Funny, this is something I've been worrying about lately as well. I have a partial solution which depends on the dynamic store and identifying the facts you want to be able to get at randomly. I'm not in love with it because it does depend on the dynamic store and also because it depends on the fabrication of metadata, which can get unsynched. However, it may be sufficient for your purposes. It also doesn't perfectly capture your API, because you have to offer some clue what "kind" of fact you're interested in. In practice, it would probably work out OK though, because you're unlikely to find yourself in a situation where any fact would do, because it'll probably fail at the next pattern match.

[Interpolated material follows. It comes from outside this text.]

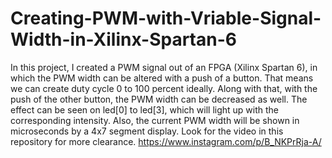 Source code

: # Creating-PWM-with-Vriable-Signal-Width-in-Xilinx-Spartan-6
In this project, I created a PWM signal out of an FPGA (Xilinx Spartan 6), in which the PWM width can be altered with a push of a button. That means we can create duty cycle 0 to 100 percent ideally. Along with that, with the push of the other button, the PWM width can be decreased as well. The effect can be seen on led[0] to led[3], which will light up with the corresponding intensity. Also, the current PWM width will be shown in microseconds by a 4x7 segment display. Look for the video in this repository for more clearance. 
https://www.instagram.com/p/B_NKPrRja-A/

My basic trick is to use =.. to disassemble predicates, and use asserta to assign each fact an index value. If you wanted this to perform better you'd have to use some indexing directive to tell Prolog you want it to index all the way to the third field of my random_fact , but I didn't take this that far. For small databases (not WordNet) this will probably be OK, but for larger ones you'll probably need the performance.

% random_fact(Head, Instantiation, Index)
:- dynamic(random_fact/3).

% fact_count(Head, Count)
:- dynamic(fact_count/2).

% one big side-effect to make it possible to query for a random predicate
prepare_randomization_metadata(Goal) :-
  findall(Goal, Goal, Occurrances),
  prepare_randomization_metadata(Occurrances, 0),
  Goal =.. [Head|_],
  length(Occurrances, N),
  asserta(fact_count(Head, N)).

prepare_randomization_metadata([], _).
prepare_randomization_metadata([Goal|Goals], N) :-
  Goal =.. [Head|_],
  asserta(random_fact(Head, Goal, N)),
  N1 is N+1,
  prepare_randomization_metadata(Goals, N1), !.

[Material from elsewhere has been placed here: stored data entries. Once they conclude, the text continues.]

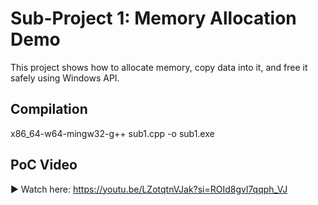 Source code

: # Sub-Project 1: Memory Allocation Demo

This project shows how to allocate memory, copy data into it, and free it safely using Windows API.

## Compilation
x86_64-w64-mingw32-g++ sub1.cpp -o sub1.exe 

## PoC Video
▶ Watch here: https://youtu.be/LZotqtnVJak?si=ROId8gvl7qqph_VJ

So as you can see, the engine here is to basically take a given goal and build up a little metadata database. It could probably be improved by someone who knows Prolog better than me. To use it, you drive it like so:

?- prepare_randomization_metadata(upred(X, Y, Z)).
true.

Now you have a database with facts in it like this:

random_fact(upred, upred(mary, have, knife), 0).
random_fact(upred, upred(john, have, sword), 1).
...

This is something you can reason over with Prolog. So if you want the second predicate, you could query it like so:

?- random_fact(upred, X, 1)
X = upred(mary, have, knife) ;
false.

Now get_random_pred is pretty easy, but we need an additional argument to identify the "kind" of fact we want:

get_random_pred(Head, Pred) :-
  fact_count(Head, N),
  % pick a random number between 0 and the # of facts we have for this pred
  random(0, N, I),
  random_fact(Head, Pred, I), !.

I am not good enough yet with Prolog to tell you why this sometimes thought it had multiple solutions for me, but it did, so I inserted the red cut at the end. But, if you'd like multiple solutions, it's easy enough to write a version that does that too.

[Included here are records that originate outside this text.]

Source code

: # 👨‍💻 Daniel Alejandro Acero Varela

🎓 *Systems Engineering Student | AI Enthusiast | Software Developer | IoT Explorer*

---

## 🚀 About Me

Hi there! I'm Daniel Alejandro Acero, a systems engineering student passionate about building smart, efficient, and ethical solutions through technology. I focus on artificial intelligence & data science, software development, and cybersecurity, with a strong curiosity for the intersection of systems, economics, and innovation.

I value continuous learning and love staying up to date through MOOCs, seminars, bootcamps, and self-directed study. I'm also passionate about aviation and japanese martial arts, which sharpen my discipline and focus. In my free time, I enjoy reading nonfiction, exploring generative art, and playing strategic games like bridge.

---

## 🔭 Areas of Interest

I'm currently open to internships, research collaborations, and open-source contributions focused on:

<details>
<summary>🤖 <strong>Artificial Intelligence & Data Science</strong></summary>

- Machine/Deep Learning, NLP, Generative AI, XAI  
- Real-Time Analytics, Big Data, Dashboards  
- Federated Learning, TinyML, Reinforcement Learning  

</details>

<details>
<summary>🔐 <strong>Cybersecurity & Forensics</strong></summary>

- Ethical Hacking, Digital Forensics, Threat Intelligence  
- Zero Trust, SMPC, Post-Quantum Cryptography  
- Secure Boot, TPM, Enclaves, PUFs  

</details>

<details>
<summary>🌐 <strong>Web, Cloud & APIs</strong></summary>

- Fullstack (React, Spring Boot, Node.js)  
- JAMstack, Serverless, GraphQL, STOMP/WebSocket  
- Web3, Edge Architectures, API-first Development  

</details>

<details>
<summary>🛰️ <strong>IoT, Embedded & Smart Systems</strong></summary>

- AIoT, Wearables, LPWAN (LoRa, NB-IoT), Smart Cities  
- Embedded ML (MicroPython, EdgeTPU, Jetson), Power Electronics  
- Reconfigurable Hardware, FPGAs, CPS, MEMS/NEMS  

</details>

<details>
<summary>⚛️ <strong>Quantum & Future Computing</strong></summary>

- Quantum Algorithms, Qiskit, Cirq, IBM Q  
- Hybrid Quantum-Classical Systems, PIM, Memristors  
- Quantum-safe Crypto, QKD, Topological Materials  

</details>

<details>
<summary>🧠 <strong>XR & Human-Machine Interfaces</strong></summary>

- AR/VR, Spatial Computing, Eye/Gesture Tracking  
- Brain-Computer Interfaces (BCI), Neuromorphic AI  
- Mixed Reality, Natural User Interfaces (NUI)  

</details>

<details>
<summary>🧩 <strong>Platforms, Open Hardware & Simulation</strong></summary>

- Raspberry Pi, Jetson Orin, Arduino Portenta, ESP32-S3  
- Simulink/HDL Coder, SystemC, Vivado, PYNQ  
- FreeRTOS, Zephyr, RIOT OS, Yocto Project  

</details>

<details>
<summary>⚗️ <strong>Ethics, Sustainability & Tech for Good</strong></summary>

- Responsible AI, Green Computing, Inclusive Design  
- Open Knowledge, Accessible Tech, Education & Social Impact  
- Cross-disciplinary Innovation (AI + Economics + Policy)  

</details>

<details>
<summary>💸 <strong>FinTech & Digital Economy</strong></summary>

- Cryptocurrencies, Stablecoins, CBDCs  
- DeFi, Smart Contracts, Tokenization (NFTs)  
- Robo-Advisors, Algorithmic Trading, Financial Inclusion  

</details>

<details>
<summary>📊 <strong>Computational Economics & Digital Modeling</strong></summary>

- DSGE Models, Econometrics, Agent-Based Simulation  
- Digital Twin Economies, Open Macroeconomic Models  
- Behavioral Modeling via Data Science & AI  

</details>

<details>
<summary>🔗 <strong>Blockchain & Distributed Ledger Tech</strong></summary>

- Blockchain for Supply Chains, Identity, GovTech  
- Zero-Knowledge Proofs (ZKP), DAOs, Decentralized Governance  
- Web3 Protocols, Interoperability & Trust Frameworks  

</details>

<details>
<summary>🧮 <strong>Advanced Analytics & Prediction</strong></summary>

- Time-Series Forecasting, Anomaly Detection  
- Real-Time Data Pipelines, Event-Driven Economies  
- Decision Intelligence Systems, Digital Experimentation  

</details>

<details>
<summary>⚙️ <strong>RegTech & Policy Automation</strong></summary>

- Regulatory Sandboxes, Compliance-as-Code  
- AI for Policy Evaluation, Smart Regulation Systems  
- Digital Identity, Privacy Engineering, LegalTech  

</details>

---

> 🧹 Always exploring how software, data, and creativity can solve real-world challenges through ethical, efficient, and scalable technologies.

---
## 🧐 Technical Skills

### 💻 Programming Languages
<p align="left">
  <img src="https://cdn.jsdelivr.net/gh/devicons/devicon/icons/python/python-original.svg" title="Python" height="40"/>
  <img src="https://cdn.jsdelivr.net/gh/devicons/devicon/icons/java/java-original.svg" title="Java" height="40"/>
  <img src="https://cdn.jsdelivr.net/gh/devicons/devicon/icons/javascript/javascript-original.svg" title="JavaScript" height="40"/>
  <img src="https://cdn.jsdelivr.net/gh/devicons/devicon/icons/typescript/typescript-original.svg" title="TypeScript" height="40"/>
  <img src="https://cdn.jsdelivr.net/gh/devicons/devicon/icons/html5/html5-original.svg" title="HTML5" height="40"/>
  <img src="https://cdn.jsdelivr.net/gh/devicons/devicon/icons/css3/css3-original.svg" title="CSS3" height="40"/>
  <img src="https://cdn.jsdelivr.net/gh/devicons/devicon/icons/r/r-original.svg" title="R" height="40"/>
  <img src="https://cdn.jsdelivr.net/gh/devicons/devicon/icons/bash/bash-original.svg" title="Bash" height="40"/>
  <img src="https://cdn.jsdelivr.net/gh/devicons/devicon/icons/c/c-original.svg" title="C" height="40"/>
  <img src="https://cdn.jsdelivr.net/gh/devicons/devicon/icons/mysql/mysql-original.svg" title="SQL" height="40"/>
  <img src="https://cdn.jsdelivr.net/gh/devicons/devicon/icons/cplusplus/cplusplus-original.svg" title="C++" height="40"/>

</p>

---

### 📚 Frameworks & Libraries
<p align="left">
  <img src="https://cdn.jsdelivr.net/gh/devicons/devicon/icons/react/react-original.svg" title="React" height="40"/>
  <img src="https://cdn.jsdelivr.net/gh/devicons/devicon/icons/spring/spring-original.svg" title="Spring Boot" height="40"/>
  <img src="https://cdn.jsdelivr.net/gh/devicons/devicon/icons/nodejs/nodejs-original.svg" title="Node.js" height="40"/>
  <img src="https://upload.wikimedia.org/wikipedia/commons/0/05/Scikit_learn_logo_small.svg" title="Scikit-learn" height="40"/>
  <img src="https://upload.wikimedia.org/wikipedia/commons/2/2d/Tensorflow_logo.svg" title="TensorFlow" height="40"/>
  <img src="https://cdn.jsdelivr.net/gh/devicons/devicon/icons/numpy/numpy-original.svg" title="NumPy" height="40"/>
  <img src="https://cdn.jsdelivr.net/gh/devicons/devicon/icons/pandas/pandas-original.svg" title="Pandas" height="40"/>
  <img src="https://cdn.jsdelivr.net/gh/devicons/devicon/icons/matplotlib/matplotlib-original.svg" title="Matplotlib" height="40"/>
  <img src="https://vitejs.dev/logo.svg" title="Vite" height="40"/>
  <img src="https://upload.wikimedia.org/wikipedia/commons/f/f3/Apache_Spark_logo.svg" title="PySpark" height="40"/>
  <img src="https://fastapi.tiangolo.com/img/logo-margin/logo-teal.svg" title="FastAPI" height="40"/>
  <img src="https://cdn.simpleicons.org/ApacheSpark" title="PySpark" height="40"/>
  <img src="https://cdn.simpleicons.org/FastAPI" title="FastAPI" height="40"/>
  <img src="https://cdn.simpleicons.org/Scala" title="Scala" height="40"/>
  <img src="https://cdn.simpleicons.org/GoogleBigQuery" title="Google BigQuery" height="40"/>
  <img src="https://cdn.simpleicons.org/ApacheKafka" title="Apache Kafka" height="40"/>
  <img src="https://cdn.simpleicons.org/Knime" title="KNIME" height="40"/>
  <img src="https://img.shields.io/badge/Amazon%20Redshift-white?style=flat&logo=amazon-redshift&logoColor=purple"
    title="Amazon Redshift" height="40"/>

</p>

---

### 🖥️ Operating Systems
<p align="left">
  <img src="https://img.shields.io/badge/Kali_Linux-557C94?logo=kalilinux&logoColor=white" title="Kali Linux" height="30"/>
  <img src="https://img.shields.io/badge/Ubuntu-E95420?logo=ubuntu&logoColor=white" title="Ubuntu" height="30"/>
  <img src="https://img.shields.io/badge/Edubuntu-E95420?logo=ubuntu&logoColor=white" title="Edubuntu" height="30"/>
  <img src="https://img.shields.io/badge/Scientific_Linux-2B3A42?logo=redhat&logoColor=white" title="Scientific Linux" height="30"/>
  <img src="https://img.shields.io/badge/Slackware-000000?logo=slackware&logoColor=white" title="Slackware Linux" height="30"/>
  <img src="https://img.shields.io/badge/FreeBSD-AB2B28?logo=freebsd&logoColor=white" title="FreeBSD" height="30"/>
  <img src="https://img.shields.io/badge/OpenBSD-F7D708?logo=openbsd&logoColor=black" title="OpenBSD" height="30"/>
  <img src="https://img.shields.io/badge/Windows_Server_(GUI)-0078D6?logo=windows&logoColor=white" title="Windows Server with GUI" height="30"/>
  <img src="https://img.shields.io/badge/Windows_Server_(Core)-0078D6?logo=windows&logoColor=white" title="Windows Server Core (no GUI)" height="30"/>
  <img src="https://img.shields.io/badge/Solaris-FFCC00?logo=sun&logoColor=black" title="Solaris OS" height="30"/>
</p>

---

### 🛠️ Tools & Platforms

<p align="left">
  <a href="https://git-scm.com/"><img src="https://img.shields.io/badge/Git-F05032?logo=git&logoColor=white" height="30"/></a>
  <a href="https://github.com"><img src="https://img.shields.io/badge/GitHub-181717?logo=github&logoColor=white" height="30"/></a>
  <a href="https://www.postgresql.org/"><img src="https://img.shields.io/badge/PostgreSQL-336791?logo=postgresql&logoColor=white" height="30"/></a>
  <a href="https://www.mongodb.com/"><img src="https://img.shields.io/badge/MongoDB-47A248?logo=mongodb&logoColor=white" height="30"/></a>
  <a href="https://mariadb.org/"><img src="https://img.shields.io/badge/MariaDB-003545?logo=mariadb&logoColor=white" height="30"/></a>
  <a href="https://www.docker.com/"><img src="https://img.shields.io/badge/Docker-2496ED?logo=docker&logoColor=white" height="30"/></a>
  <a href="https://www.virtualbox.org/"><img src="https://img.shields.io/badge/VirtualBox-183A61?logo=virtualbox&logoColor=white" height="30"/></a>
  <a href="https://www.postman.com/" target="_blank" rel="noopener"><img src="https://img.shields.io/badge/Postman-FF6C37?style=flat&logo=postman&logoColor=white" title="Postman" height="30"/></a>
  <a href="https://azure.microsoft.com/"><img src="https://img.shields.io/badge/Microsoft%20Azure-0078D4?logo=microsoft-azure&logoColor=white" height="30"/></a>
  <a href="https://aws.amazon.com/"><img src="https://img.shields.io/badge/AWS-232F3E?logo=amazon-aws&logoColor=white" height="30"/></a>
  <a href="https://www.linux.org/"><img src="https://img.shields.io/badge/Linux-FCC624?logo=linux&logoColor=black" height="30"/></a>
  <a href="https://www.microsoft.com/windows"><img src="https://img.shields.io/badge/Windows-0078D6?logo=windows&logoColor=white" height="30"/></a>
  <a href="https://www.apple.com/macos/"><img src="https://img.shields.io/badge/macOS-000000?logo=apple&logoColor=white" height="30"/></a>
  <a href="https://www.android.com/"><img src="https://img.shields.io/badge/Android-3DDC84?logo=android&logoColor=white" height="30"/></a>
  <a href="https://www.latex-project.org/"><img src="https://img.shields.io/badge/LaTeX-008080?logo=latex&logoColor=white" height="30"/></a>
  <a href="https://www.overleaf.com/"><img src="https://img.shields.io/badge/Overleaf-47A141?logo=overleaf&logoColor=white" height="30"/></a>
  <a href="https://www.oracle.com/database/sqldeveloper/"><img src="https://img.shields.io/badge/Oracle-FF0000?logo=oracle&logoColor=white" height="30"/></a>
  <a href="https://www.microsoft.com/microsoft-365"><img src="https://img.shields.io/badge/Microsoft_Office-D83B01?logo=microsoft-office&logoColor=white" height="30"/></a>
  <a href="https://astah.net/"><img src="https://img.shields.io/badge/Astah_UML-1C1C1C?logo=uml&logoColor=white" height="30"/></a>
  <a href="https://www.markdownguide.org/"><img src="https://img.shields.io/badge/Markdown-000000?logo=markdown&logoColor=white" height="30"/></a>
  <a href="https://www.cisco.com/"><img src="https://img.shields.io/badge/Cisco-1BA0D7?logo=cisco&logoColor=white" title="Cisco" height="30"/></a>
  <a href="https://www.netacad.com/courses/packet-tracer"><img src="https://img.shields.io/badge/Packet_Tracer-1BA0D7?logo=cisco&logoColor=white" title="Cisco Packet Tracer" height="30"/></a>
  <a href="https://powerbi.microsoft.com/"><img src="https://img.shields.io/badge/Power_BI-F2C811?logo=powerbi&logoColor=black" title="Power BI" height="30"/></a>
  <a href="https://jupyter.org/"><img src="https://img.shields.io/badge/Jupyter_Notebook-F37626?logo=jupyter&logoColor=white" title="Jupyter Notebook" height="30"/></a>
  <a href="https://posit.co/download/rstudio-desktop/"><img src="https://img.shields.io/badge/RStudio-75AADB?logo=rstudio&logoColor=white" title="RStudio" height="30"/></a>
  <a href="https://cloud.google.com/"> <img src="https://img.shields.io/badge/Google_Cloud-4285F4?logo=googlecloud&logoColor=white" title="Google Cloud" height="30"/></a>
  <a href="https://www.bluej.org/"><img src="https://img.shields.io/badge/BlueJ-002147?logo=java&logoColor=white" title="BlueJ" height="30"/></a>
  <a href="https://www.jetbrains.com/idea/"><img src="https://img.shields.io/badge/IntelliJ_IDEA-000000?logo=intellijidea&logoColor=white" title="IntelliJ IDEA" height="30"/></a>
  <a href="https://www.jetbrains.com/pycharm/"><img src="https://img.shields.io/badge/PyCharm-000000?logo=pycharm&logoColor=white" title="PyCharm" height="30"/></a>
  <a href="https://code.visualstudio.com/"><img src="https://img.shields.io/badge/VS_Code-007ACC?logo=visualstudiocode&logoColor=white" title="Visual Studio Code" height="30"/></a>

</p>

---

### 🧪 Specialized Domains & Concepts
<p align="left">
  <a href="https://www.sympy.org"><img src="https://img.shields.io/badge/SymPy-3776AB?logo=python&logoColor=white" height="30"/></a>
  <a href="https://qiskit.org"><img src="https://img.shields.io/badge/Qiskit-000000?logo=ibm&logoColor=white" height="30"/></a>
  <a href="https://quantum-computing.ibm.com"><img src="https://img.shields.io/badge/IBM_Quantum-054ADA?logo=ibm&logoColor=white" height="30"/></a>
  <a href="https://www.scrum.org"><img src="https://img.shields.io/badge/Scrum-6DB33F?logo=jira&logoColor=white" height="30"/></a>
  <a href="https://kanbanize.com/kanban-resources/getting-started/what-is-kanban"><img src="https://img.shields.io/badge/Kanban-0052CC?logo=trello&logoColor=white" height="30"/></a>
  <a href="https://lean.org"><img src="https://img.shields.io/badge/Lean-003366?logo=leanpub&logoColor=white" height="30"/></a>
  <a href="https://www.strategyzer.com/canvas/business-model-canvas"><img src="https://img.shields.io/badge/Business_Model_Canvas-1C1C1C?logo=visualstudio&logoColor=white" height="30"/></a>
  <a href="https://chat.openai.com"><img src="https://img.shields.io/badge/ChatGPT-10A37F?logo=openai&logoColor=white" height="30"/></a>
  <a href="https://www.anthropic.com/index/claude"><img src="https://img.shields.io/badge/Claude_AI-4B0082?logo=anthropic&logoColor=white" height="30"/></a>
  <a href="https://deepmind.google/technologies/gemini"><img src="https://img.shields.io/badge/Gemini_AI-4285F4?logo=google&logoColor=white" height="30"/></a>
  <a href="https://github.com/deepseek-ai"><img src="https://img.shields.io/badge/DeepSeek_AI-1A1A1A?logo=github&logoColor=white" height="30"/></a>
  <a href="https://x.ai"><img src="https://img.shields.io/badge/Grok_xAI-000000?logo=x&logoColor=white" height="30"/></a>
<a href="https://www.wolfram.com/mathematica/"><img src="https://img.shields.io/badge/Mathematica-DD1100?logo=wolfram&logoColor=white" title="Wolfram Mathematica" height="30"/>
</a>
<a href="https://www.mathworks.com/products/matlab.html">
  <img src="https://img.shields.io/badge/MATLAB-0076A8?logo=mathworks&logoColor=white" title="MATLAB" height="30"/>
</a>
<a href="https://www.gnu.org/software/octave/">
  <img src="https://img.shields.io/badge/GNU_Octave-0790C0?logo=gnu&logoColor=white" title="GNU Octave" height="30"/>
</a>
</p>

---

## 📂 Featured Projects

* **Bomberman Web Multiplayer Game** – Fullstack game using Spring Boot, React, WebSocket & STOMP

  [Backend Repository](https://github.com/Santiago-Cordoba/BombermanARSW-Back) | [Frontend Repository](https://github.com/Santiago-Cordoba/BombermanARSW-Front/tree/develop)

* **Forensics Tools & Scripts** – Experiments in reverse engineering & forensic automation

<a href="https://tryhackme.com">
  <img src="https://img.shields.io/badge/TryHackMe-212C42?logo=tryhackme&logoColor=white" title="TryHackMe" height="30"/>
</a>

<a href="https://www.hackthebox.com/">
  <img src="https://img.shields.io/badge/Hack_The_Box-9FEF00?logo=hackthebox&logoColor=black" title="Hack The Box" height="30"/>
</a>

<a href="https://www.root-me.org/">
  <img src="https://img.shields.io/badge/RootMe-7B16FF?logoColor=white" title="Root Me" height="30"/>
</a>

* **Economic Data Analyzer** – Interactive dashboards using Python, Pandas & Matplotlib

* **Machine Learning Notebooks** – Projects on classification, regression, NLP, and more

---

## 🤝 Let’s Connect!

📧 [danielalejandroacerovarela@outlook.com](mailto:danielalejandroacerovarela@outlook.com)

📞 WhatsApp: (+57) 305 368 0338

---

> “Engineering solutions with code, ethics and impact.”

endless_random_facts(Head, Fact) :- repeat, get_random_pred(Head, Fact).

For example:

?- get_random_pred(upred, X).
X = upred(sword, is, long) ;
X = upred(john, have, sword) ;
X = upred(mary, have, knife) ;
X = upred(john, have, sword) ;
X = upred(john, have, sword) ;

Anyway, I hope this helps, despite the deficiencies. I've only tested in SWI-Prolog.

Answer 2

SWI-Prolog has nth_clause/3 , so I guess a simple solution would be:

?- I is random(4)+1, nth_clause(upred(_,_,_), I, R), clause(H, B, R).
I = 1,
R = <clause>(0000018B7AECE610),
H = upred(mary, have, knife),
B = true.

?- I is random(4)+1, nth_clause(upred(_,_,_), I, R), clause(H, B, R).
I = 2,
R = <clause>(0000018B7AECC690),
H = upred(john, have, sword),
B = true.

You could also use the predicate property number_of_clauses/1.